* Material provided:
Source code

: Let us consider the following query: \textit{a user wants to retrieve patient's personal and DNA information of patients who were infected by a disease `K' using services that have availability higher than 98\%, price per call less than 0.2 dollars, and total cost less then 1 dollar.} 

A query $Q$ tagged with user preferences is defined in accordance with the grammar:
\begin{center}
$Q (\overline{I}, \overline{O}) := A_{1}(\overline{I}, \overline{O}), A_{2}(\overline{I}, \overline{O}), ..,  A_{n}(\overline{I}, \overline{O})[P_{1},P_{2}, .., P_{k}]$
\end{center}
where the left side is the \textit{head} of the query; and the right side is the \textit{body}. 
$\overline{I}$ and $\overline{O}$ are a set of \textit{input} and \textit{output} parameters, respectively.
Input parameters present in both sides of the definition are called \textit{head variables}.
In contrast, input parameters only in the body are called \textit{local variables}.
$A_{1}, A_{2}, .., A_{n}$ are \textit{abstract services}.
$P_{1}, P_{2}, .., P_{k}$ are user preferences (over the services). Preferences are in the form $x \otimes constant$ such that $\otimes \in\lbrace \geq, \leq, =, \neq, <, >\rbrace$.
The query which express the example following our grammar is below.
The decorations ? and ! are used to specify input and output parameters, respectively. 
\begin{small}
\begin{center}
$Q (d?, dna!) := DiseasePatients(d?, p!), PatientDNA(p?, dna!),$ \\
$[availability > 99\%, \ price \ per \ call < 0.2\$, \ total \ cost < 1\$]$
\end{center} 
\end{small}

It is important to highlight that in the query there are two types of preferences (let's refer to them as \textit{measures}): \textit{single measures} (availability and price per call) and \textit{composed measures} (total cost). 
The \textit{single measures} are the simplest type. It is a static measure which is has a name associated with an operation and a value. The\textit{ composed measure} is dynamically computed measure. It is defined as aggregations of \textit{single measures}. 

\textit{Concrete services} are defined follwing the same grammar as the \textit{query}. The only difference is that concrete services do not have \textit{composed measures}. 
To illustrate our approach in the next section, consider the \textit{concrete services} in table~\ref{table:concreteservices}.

* Task objective: How many lines of the listing include the string "head"? Give only the number.

* Response area: 2